Mutating Methods (self: MutRef(Self))

Use MutRef(Self) when a method modifies the struct. Unlike free functions (where the caller writes &mut at the call site), method receivers are implicit — call the method on a let mut binding:

struct Counter {
    value: i32,

    fn increment(self: MutRef(Self)) {
        self.value = self.value + 1;
    }

    fn reset(self: MutRef(Self)) {
        self.value = 0;
    }
}

fn main() -> i32 {
    let mut c = Counter { value: 0 };
    c.increment();
    c.increment();
    c.increment();

    @dbg(c.value);  // prints: 3

    c.reset();

    @dbg(c.value);  // prints: 0

    0
}

By-Value (self)

A bare self consumes the receiver.
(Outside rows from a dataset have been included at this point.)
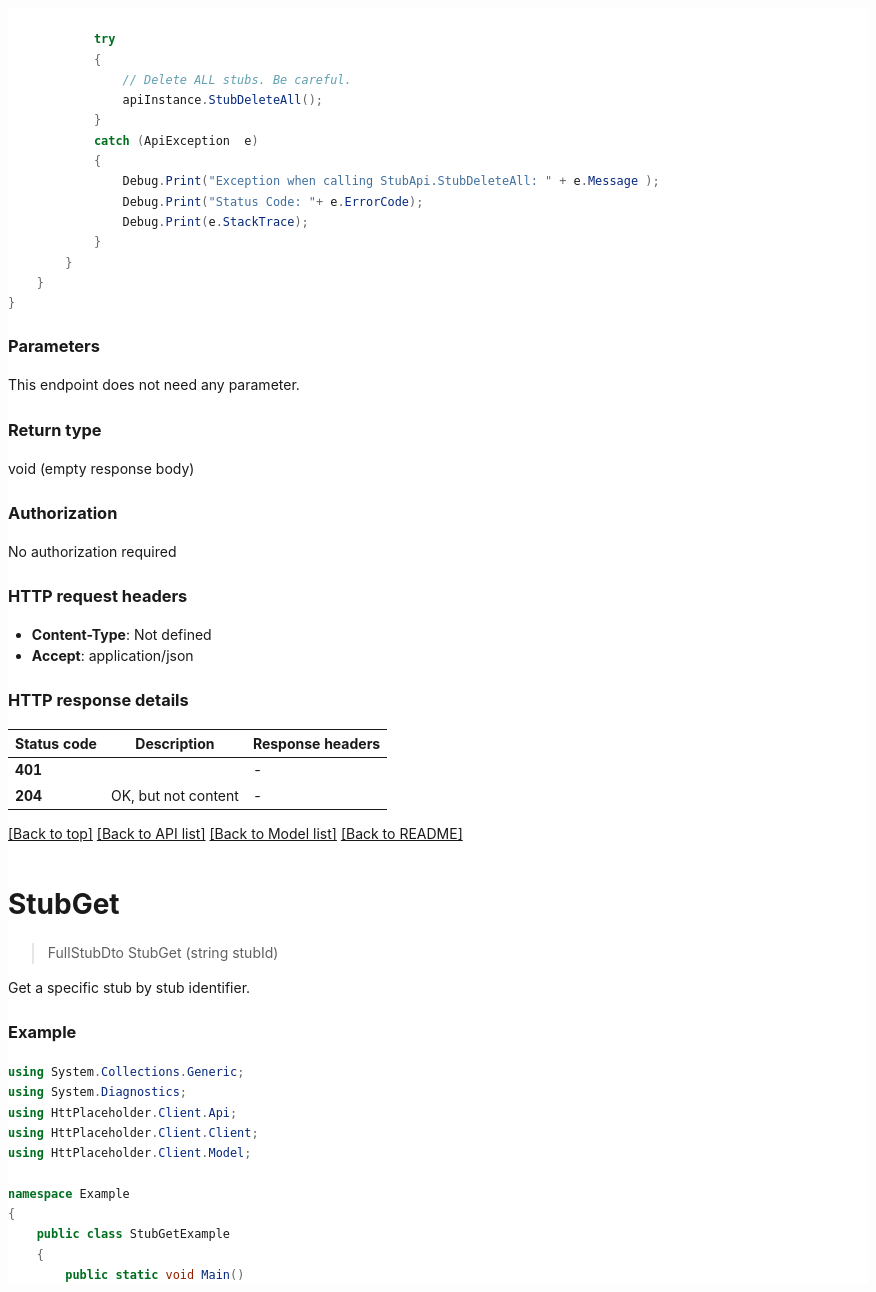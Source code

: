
 ```csharp

            try
            {
                // Delete ALL stubs. Be careful.
                apiInstance.StubDeleteAll();
            }
            catch (ApiException  e)
            {
                Debug.Print("Exception when calling StubApi.StubDeleteAll: " + e.Message );
                Debug.Print("Status Code: "+ e.ErrorCode);
                Debug.Print(e.StackTrace);
            }
        }
    }
}
```

### Parameters
This endpoint does not need any parameter.

### Return type

void (empty response body)

### Authorization

No authorization required

### HTTP request headers

 - **Content-Type**: Not defined
 - **Accept**: application/json

### HTTP response details
| Status code | Description | Response headers |
|-------------|-------------|------------------|
| **401** |  |  -  |
| **204** | OK, but not content |  -  |

[[Back to top]](#) [[Back to API list]](../README.md#documentation-for-api-endpoints) [[Back to Model list]](../README.md#documentation-for-models) [[Back to README]](../README.md)

<a name="stubget"></a>
# **StubGet**
> FullStubDto StubGet (string stubId)

Get a specific stub by stub identifier.

### Example
```csharp
using System.Collections.Generic;
using System.Diagnostics;
using HttPlaceholder.Client.Api;
using HttPlaceholder.Client.Client;
using HttPlaceholder.Client.Model;

namespace Example
{
    public class StubGetExample
    {
        public static void Main()
```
After the call, the original binding is no longer usable. This form is useful for transformations that produce a new value:

struct Counter {
    value: i32,

    fn incremented(self) -> Counter {
        Counter { value: self.value + 1 }
    }
}

fn main() -> i32 {
    let c = Counter { value: 0 };
    let c = c.incremented().incremented().incremented();

    @dbg(c.value);  // prints: 3
    c.value
}

Associated Functions

Functions inside a struct body without a self parameter are associated functions. They're called with Type::function() syntax and are typically used for constructors:

struct Point {
    x: i32,
    y: i32,

    fn origin() -> Point {
        Point { x: 0, y: 0 }
    }

    fn new(x: i32, y: i32) -> Point {
        Point { x: x, y: y }
    }
}

fn main() -> i32 {
    let origin = Point::origin();
    let p = Point::new(3, 4);

    @dbg(origin.x);  // prints: 0
    @dbg(p.x);       // prints: 3

    0
}

Method Chaining

Methods that return the struct can be chained:

struct Point {
    x: i32,
    y: i32,

    fn new(x: i32, y: i32) -> Point {
        Point { x: x, y: y }
    }

    fn translated(self, dx: i32, dy: i32) -> Point {
        Point { x: self.x + dx, y: self.y + dy }
    }

    fn scaled(self, factor: i32) -> Point {
        Point { x: self.x * factor, y: self.y * factor }
    }
}

fn main() -> i32 {
    let p = Point::new(1, 2).translated(3, 4).scaled(2);
    // (1+3)*2=8, (2+4)*2=12
    @dbg(p.x);  // prints: 8
    @dbg(p.y);  // prints: 12
    p.x
}

Methods on Enums

Enums use the same syntax — methods go inside the enum body:

enum Shape {
    Circle(i32),
    Square(i32),

    fn area(self: Ref(Self)) -> i32 {
        match self {
            Shape::Circle(r) => 3 * r * r,   // close enough
            Shape::Square(s) => s * s,
        }
    }
}

fn main() -> i32 {
    let s = Shape::Square(5);
    s.area()  // 25
}

Summary

Methods live inline in struct or enum bodies. The receiver is one of self, self: Ref(Self), or self: MutRef(Self), depending on whether the method consumes, reads, or mutates the value. Functions without a self parameter become associated functions, called with Type::name().